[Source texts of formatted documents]
□ □ □
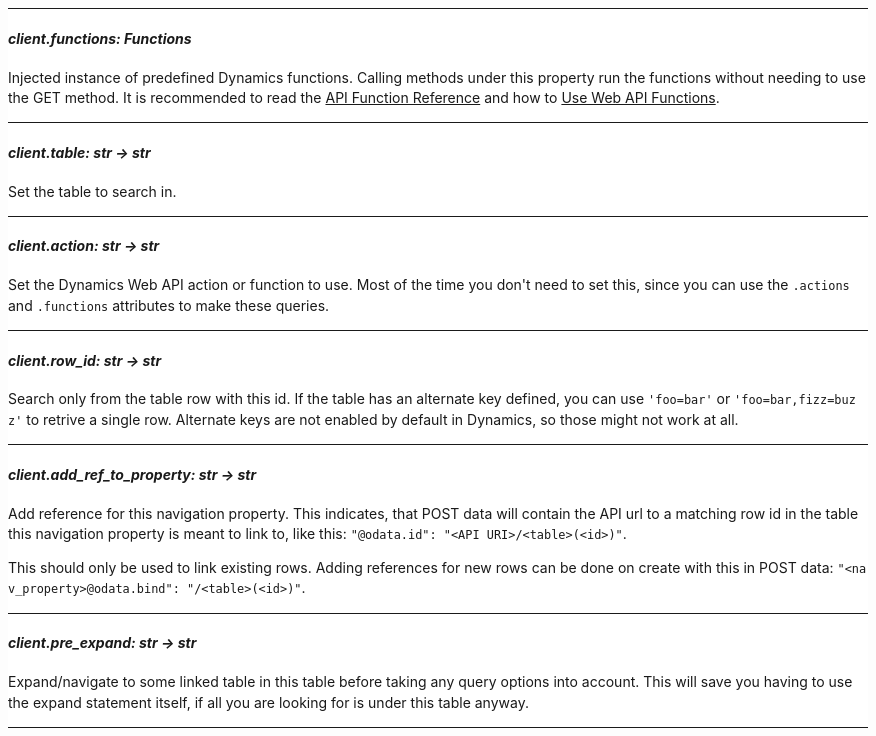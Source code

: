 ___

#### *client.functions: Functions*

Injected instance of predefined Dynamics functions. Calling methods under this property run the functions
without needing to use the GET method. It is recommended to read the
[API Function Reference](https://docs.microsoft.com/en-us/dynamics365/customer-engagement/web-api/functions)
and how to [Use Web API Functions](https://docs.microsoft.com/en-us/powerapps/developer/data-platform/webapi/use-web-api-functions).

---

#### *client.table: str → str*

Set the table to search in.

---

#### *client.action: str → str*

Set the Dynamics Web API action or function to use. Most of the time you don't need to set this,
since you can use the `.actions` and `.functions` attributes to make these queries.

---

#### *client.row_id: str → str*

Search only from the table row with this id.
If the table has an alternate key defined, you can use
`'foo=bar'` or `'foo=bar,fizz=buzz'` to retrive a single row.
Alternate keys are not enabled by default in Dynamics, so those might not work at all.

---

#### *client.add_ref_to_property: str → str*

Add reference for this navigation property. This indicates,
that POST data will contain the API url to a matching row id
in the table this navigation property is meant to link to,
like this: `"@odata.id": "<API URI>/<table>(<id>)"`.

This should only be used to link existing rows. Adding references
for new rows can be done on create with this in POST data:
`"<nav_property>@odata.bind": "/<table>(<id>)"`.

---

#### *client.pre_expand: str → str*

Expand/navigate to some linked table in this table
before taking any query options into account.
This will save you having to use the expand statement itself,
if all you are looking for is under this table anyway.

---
□ □ □
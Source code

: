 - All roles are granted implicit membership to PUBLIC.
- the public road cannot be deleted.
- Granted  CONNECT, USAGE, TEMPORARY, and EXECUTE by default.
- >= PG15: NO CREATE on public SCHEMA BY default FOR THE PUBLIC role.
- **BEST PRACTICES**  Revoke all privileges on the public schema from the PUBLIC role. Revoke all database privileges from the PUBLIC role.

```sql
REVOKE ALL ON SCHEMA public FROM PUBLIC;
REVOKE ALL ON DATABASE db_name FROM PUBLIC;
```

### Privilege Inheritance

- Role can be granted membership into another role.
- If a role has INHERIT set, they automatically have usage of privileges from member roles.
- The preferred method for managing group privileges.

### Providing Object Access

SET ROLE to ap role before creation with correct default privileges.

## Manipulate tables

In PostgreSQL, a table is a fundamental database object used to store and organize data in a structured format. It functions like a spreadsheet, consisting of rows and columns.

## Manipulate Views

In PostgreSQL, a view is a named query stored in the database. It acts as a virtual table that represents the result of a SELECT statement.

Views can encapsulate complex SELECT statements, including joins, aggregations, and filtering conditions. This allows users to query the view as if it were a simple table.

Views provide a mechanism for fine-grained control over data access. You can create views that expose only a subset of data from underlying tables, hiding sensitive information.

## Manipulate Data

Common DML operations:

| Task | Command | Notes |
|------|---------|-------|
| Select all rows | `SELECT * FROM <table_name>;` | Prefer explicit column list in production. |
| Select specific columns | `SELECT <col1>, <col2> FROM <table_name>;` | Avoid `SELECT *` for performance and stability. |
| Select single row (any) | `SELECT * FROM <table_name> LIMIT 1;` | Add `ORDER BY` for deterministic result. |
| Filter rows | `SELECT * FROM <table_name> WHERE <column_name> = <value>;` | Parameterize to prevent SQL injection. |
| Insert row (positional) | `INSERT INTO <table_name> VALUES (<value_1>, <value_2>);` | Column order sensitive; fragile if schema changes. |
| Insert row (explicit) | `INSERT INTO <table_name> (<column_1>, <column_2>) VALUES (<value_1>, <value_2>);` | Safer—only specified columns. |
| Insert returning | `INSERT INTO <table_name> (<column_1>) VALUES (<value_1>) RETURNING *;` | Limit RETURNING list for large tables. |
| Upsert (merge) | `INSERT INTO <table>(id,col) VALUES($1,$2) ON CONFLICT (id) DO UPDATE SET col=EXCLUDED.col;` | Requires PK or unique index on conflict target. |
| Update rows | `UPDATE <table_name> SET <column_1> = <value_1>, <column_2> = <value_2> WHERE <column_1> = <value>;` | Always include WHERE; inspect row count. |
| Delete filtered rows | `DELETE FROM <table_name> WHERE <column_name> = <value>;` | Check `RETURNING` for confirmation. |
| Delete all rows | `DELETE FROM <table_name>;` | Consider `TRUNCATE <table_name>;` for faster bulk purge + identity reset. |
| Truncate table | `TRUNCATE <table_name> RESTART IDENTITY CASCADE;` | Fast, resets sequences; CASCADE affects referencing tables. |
□ □ □
- _Instructions for the task_
Report each line in the data that holds the word "before".

- _Task response_
before taking any query options into account.
SET ROLE to ap role before creation with correct default privileges.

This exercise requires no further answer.